If you live in the US you look forward to the first Monday in September. It’s Labor Day. There are parades and if you work for a company, any company, you get the day off, paid.
The majority of us either weren’t taught or have forgotten the history of Labor Day. It’s become mostly the symbol of summer ending as public pools and swim areas are open Memorial Day to Labor Day.
Here’s the highlights for Americans, since many countries celebrate their own form of Labor Day on different days depending on the country. In 1882, the year Jack the Ripper was terrorizing London, 10,000 workers marched to city Hall in New York City to protest working 12 hours a day, 7 days a week, in work environments that were extremely hazardous. Mortality rates for workers in manufacturing were high and if something happened and you died in a manufacturing accident, it was your fault.
Some jobs like cleaning out equipment at fabric manufacturers, could only employ children, because everyone else was too big to fit into the areas that needed to be cleaned, and did so, occasionally children as young as 5 were put into the machines to keep them cleaned and working. These child workers made next to nothing and the mortality rate was even higher for the child workers than the adults.
The march in New York city in 1882 was the first real Labor Day parade in the US, even though it wasn’t yet a holiday. These conditions had given rise to labor unions and in 1893 (or 1894), the rail car union in Chicago went on strike. This was a huge deal. Work in the rail car factories of Chicago ground to a halt because management and ownership decided to cut wages in the rail car factory there.
It should be noted the owners of industries in the US hated the labor unions. And they were very wealthy. When the rail car workers in Chicago went on strike, the Federal Government responded at the request of the owner. They sent the army in to break up the strike. The army is more like a sledge hammer than a peace keeping force. And the army had orders to kill any labor union representatives at the strike. Except it wasn’t like the labor union reps were wearing giant signs announcing they were organizers within the labor union or bright red coats. The army ended up killing lots of workers. It was a bloody clash. When it ended, the corpses of laborers, labor union reps, and soldiers cluttered the area around the factory where the strike had taken place.

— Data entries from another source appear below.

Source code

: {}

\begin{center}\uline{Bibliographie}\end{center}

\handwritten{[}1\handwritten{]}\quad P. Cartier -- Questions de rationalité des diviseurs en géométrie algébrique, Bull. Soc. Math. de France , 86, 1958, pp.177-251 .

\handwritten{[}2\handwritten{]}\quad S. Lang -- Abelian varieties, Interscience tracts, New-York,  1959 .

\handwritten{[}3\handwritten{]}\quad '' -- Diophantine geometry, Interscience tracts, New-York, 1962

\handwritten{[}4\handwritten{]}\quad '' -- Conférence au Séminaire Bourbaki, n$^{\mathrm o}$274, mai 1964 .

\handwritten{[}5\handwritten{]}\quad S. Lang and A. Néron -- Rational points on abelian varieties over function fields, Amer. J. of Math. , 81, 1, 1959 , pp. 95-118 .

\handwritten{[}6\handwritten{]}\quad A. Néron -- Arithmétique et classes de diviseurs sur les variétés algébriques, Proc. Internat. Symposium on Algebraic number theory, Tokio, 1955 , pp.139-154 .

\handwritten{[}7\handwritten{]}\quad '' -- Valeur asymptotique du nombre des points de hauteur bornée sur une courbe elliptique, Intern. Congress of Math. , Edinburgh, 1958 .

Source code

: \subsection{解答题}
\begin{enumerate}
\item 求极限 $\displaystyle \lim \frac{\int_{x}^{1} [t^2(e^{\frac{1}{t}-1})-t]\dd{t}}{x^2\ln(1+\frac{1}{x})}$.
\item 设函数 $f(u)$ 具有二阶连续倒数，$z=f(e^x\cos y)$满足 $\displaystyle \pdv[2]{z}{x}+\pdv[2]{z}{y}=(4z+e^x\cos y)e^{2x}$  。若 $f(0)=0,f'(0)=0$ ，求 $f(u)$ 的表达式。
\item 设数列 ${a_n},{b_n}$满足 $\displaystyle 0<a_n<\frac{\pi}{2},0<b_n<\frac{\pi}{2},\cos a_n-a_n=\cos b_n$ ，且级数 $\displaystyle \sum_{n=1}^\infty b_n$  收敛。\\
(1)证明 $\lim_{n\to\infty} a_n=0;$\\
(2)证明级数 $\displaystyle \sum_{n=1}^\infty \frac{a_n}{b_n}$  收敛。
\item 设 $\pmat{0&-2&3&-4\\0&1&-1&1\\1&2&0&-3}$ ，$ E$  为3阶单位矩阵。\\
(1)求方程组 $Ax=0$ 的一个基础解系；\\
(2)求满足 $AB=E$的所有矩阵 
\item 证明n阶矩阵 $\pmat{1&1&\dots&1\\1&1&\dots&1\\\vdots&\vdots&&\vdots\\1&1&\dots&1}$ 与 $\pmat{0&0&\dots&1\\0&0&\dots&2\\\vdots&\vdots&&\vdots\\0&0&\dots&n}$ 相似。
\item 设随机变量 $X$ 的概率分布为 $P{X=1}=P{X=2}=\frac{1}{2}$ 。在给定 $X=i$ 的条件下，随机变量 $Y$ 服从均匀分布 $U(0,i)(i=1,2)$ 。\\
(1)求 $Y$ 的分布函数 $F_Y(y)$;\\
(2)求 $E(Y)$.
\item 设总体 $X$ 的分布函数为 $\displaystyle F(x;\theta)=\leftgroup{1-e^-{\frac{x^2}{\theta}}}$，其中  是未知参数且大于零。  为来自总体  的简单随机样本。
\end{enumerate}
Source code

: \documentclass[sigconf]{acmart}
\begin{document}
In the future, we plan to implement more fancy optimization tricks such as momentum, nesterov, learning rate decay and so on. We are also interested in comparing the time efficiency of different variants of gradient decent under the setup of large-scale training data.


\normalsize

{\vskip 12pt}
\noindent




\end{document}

The event actually strengthened the power of the labor union movement. More and more workers saw that if they organized, they could garner change within their respective industries. As long as they were also willing to shed blood and lose some of their own. Since death was always a threat working in factories, it didn’t seem like a big deal to risk life and limb to make things better in the factory. And the US Government in 1894 made Labor Day an official federal holiday.
As a result, Labor Day isn’t just a holiday to celebrate the worker. It’s a remembrance of all those that died trying to improve working conditions for laborers in the US. And it was bought and paid for by the lives of thousands of American workers who stood up to industry to demand that workers be put before profits in every industry and every company. From 1894 to the 1960s there would be dozens of clashes between labor unions, city police departments, and the US Government.